Das facettenreiche Thema lässt sich auf zwei Kernfragen verdichten:

  1. Welche technischen Rahmenbedingungen stehen für effizienten & produktiven Austausch zur Verfügung?
  2. Welche kommunikativen und kulturellen Faktoren müssen berücksichtigt werden?
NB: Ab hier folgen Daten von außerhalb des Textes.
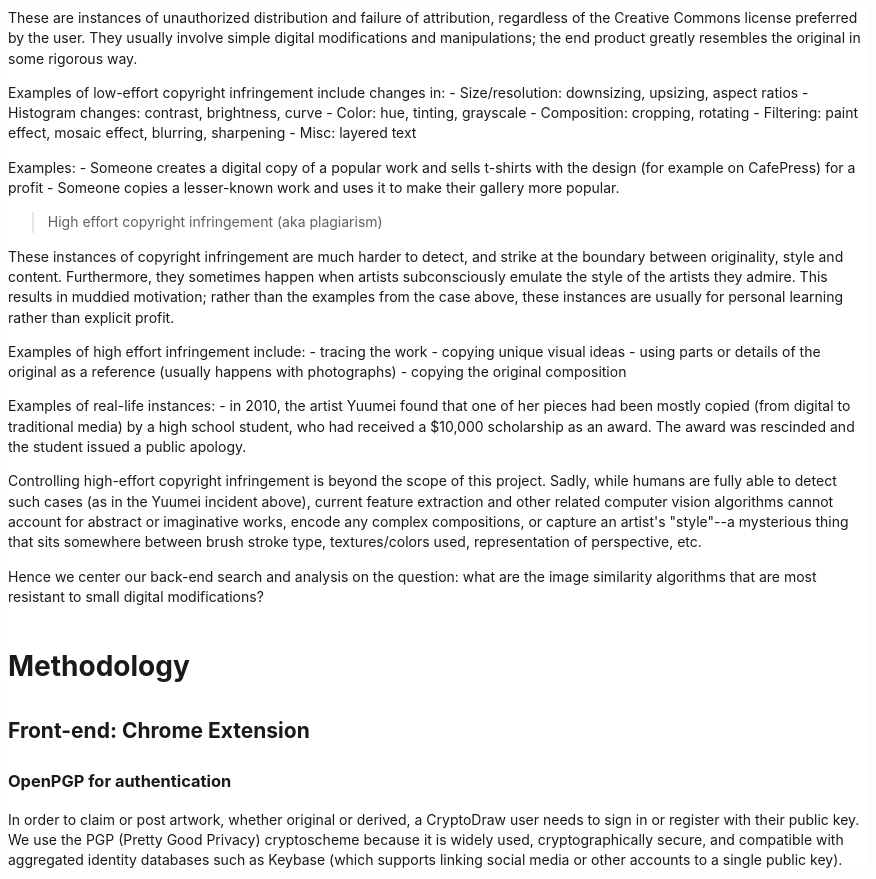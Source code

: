These are instances of unauthorized distribution and failure of attribution, regardless of the Creative Commons license preferred by the user. They usually involve simple digital modifications and manipulations; the end product greatly resembles the original in some rigorous way.

Examples of low-effort copyright infringement include changes in: 
    - Size/resolution: downsizing, upsizing, aspect ratios 
    - Histogram changes: contrast, brightness, curve
    - Color: hue, tinting, grayscale
    - Composition: cropping, rotating
    - Filtering: paint effect, mosaic effect, blurring, sharpening
    - Misc: layered text 

Examples: 
    - Someone creates a digital copy of a popular work and sells t-shirts with the design (for example on CafePress) for a profit 
    - Someone copies a lesser-known work and uses it to make their gallery more popular. 

> High effort copyright infringement (aka plagiarism)

These instances of copyright infringement are much harder to detect, and strike at the boundary between originality, style and content. Furthermore, they sometimes happen when artists subconsciously emulate the style of the artists they admire. This results in muddied motivation; rather than the examples from the case above, these instances are usually for personal learning rather than explicit profit. 

Examples of high effort infringement include: 
    - tracing the work 
    - copying unique visual ideas
    - using parts or details of the original as a reference (usually happens with photographs)
    - copying the original composition

Examples of real-life instances: 
    - in 2010, the artist Yuumei found that one of her pieces had been mostly copied (from digital to traditional media) by a high school student, who had received a $10,000 scholarship as an award. The award was rescinded and the student issued a public apology. 

Controlling high-effort copyright infringement is beyond the scope of this project. Sadly, while humans are fully able to detect such cases (as in the Yuumei incident above), current feature extraction and other related computer vision algorithms cannot account for abstract or imaginative works, encode any complex compositions, or capture an artist's "style"--a mysterious thing that sits somewhere between brush stroke type, textures/colors used, representation of perspective, etc. 

Hence we center our back-end search and analysis on the question: what are the image similarity algorithms that are most resistant to small digital modifications? 

# Methodology 

## Front-end: Chrome Extension 

### OpenPGP for authentication

In order to claim or post artwork, whether original or derived, a CryptoDraw user needs to sign in or register with their public key. We use the PGP (Pretty Good Privacy) cryptoscheme because it is widely used, cryptographically secure, and compatible with aggregated identity databases such as Keybase (which supports linking social media or other accounts to a single public key). 
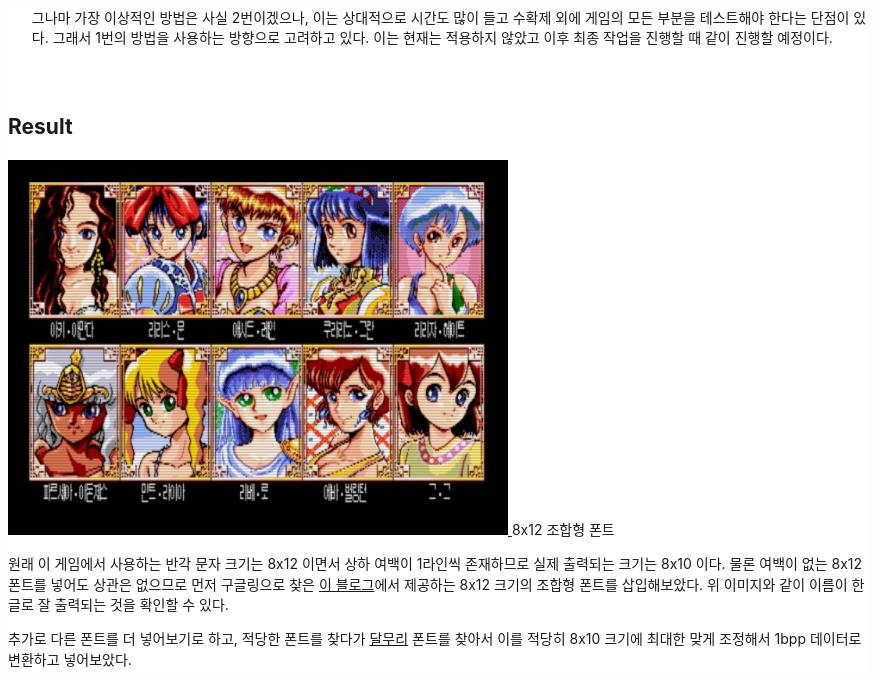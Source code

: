 <ul>그나마 가장 이상적인 방법은 사실 2번이겠으나, 이는 상대적으로 시간도 많이 들고 수확제 외에 게임의 모든 부분을 테스트해야 한다는 단점이 있다. 그래서 1번의 방법을 사용하는 방향으로 고려하고 있다. 이는 현재는 적용하지 않았고 이후 최종 작업을 진행할 때 같이 진행할 예정이다.</ul>

<br>

## Result

<div markdown=1 class="sx-center">
<div class="sx-picture">
<a href="/assets/img/posts/1/24.jpg" data-lity>
  <img src="/assets/img/posts/1/24.jpg" style="width:500px" />
</a>
<span class="sx-subtitle">8x12 조합형 폰트</span>
</div>
</div>

원래 이 게임에서 사용하는 반각 문자 크기는 8x12 이면서 상하 여백이 1라인씩 존재하므로 실제 출력되는 크기는 8x10 이다. 물론 여백이 없는 8x12 폰트를 넣어도 상관은 없으므로 먼저 구글링으로 찾은 [이 블로그](https://blog.naver.com/ascbbs/220454850394)에서 제공하는 8x12 크기의 조합형 폰트를 삽입해보았다. 위 이미지와 같이 이름이 한글로 잘 출력되는 것을 확인할 수 있다.

추가로 다른 폰트를 더 넣어보기로 하고, 적당한 폰트를 찾다가 [달무리](https://ranolp.github.io/dalmoori-font/) 폰트를 찾아서 이를 적당히 8x10 크기에 최대한 맞게 조정해서 1bpp 데이터로 변환하고 넣어보았다.

<div markdown=1 class="sx-center">
<div class="sx-picture">
<a href="/assets/img/posts/1/25.jpg" data-lity>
In vielen Unternehmen hat sich Office 365 zu einer Säule der orts- und geräteunabhängigen Kollaboration etabliert, insbesondere der „digitale Konferenzraum & Schreibtisch“ Microsoft Teams. Über die Fragen der technischen Infrastruktur hinaus sollten Mitarbeitende und Führungskräfte auch vor allem folgende arbeitskulturelle Themen in den Fokus rücken:

  • Kommunikations-Etiquette erstellen. Wie gelingt es, Teams und Kanäle in Microsoft Teams produktiv zu nutzen? Wie gehen wir mit „Allgemein“- oder @mentions um? Akzeptieren wir, dass ein „Like-Daumen“ für uns auch „Einverstanden“ oder „So wird’s gemacht“ bedeutet? Diese und weitere grundsätzlichen Spielregeln sollten in einer Teams-Etiquette festgelegt und an alle Mitglieder kommuniziert werden.

 

  • Normen festlegen. Klären Sie die Erwartungshaltung, insbesondere zu Antwort- und Reaktionszeiten. Gerade für Mitarbeitende mit Kindern oder auch Führungskräfte kann es vollkommen in Ordnung sein, auch noch nach 20.00 Uhr z. B. eine Chat-Nachricht zu versenden oder eine Arbeitsanweisung zu geben. Im Gegenzug sollte es aber genauso selbstverständlich sein, dass selbige dann eben nicht bis zum nächsten Morgen um 9.00 Uhr erledigt ist oder auf die Nachricht noch am selben Abend geantwortet wurde.

 

  • Verstärkte Dokumentation. Virtuelle Zusammenarbeit braucht Schriftlichkeit – aber eben nicht, um stärkere Kontrolle auszuüben, sondern um Verbindlichkeit zu erzeugen und Missverständnissen vorzubeugen. Aufgabenverwaltung mit klaren Verantwortlichkeiten und Fristen über Planner oder auch das gemeinsame Team-Notizbuch, auf das alle via OneNote Zugriff haben und rasch ergänzt oder geteilt werden kann.

 

  • Selbstmanagement unterstützen. Vernetzte Zusammenarbeit über mehrere Standorte braucht Struktur. Diese für sich selbst Tag für Tag eigenständig festzulegen fällt manchen leichter als anderen. Microsoft To Do als persönliche Aufgabenliste kann wertvoll sein, seine eigenen Aufgaben zu sortieren und zu priorisieren – insbesondere in unmittelbarer Verbindung mit in Outlook erhaltenen E-Mails.

 

  • Rituale etablieren, Raum für „Soft-Topics“ geben. Das gemeinsame Video-Standup-Meeting, die digitale Kaffeepause zum Klönen oder die Tipps für gesundes Sitzen und leichte Rezepte – Microsoft Teams sowie das Unternehmensnetzwerk Yammer sind starke Kanäle, um ein virtuelles Wir-Gefühl zu schaffen. Auch und gerade Führungskräfte profitieren von Yammer als „Marktplatz“ der Ideen, um Themen und Botschaften sowie Kontextinformationen rasch weiterzugeben.